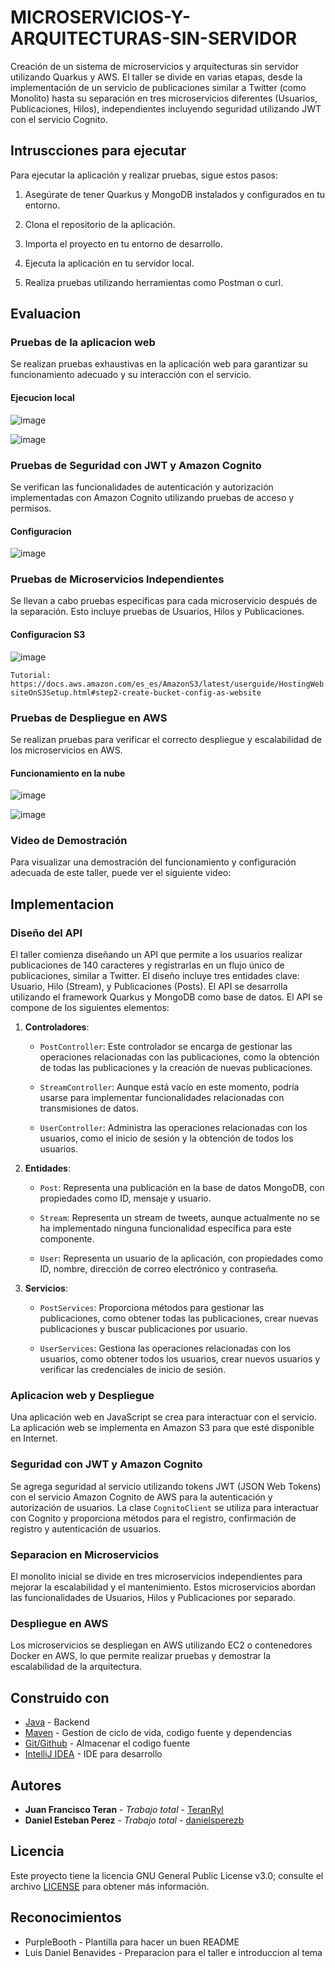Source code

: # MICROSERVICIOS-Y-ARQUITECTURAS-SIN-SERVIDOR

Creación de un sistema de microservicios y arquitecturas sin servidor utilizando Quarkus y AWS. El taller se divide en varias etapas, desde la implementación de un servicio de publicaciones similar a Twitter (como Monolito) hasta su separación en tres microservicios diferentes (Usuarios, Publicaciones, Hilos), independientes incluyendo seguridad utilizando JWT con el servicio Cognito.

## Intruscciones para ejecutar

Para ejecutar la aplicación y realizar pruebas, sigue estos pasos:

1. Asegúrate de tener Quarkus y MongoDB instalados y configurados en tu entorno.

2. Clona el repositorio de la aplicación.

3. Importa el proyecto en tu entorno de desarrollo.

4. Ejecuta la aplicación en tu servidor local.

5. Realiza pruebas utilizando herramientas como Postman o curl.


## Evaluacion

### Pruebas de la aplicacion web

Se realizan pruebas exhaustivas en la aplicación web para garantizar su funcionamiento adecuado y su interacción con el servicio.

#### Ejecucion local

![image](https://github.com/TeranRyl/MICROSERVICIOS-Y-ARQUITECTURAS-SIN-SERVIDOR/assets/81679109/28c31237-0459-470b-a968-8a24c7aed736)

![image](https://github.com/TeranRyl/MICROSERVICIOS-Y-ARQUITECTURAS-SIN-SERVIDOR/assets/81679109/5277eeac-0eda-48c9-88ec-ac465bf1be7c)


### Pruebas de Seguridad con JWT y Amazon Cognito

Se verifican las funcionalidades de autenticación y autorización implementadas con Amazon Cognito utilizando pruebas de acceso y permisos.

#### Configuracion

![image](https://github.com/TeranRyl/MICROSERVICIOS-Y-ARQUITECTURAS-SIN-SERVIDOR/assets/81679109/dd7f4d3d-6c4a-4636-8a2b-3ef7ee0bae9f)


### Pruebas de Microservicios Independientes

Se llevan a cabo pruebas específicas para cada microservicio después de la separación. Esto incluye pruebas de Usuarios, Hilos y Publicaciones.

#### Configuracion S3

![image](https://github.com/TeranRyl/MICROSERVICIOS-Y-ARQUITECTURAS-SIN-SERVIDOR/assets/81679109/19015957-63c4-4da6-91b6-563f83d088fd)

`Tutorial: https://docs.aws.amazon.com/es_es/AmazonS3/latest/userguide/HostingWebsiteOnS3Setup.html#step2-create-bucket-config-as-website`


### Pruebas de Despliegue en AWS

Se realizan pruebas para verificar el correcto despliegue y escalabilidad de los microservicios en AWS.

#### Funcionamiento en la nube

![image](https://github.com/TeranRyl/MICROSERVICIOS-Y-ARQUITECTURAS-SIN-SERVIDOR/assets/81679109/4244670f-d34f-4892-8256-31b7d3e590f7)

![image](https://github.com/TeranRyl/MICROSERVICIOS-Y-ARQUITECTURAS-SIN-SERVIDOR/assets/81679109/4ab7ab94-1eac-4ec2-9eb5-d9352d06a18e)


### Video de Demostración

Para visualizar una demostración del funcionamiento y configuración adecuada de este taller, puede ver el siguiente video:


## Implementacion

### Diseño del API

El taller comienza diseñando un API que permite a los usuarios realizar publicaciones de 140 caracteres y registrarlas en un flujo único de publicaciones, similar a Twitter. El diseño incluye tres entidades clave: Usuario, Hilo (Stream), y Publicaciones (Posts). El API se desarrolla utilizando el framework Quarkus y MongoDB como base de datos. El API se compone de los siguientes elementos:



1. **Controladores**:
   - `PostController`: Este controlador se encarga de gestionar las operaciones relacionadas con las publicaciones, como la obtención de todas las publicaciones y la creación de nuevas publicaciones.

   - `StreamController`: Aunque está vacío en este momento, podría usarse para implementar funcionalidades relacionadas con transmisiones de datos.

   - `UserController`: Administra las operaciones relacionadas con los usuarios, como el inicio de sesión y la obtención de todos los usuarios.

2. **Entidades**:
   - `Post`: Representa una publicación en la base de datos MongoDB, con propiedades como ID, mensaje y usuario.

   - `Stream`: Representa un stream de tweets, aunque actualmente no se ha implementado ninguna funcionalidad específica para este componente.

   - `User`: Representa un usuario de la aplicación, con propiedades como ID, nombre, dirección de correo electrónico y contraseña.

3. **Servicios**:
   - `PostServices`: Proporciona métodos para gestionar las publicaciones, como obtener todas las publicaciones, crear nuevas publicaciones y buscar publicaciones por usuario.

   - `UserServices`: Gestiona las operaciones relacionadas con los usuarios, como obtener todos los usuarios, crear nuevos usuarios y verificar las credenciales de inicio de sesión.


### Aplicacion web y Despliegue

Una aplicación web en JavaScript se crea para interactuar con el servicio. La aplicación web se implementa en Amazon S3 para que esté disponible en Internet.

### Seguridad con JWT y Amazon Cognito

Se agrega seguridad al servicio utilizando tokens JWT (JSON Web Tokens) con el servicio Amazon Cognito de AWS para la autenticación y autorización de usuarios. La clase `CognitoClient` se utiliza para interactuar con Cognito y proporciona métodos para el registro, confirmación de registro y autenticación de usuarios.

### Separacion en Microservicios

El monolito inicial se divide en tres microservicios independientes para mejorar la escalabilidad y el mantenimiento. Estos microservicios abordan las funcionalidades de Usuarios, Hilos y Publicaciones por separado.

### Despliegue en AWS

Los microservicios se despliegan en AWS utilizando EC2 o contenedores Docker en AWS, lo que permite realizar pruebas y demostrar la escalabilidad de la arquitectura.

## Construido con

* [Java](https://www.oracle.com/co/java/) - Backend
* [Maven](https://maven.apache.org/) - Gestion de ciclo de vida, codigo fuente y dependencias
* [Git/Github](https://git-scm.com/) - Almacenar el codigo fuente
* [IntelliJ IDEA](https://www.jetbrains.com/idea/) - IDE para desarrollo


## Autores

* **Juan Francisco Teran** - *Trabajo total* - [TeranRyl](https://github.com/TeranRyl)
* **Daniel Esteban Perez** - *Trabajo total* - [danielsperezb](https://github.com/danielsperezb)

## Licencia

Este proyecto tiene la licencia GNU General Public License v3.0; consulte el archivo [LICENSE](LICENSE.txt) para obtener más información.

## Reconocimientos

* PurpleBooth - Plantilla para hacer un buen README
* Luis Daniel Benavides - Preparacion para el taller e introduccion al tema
——————
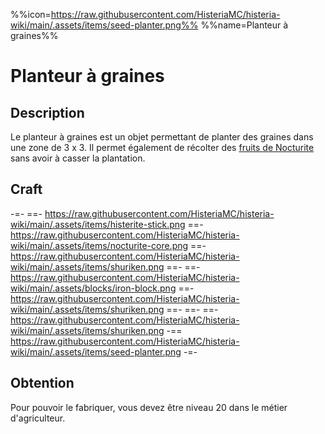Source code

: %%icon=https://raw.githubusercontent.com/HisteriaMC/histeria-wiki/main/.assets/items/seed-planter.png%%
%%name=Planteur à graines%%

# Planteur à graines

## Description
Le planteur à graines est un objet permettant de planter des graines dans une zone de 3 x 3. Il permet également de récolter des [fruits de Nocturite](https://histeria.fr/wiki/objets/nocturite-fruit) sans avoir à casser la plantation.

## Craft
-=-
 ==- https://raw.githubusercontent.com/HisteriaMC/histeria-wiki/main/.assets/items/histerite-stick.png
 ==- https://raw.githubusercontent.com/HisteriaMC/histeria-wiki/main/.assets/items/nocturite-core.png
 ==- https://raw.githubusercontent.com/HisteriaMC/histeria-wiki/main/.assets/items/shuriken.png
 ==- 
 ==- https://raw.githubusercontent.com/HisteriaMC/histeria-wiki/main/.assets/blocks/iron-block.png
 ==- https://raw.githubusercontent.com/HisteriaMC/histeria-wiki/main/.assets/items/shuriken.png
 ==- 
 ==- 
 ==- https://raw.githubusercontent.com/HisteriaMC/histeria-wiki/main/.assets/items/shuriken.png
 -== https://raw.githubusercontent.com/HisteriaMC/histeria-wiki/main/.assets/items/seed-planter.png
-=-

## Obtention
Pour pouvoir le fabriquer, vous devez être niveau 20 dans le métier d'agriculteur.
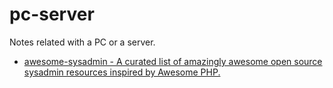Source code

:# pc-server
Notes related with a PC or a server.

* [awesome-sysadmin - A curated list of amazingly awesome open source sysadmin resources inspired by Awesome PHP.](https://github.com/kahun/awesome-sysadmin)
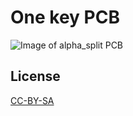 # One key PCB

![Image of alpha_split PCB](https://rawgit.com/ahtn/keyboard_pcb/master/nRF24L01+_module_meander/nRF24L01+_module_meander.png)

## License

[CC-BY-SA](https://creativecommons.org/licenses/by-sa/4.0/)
——————
* Problem requirements *
Above are the records; repeat exactly the lines from the one holding "## Reconocimientos" down to the one holding "introduccion al tema", end lines included.

* Expected answer *
## Reconocimientos

* PurpleBooth - Plantilla para hacer un buen README
* Luis Daniel Benavides - Preparacion para el taller e introduccion al tema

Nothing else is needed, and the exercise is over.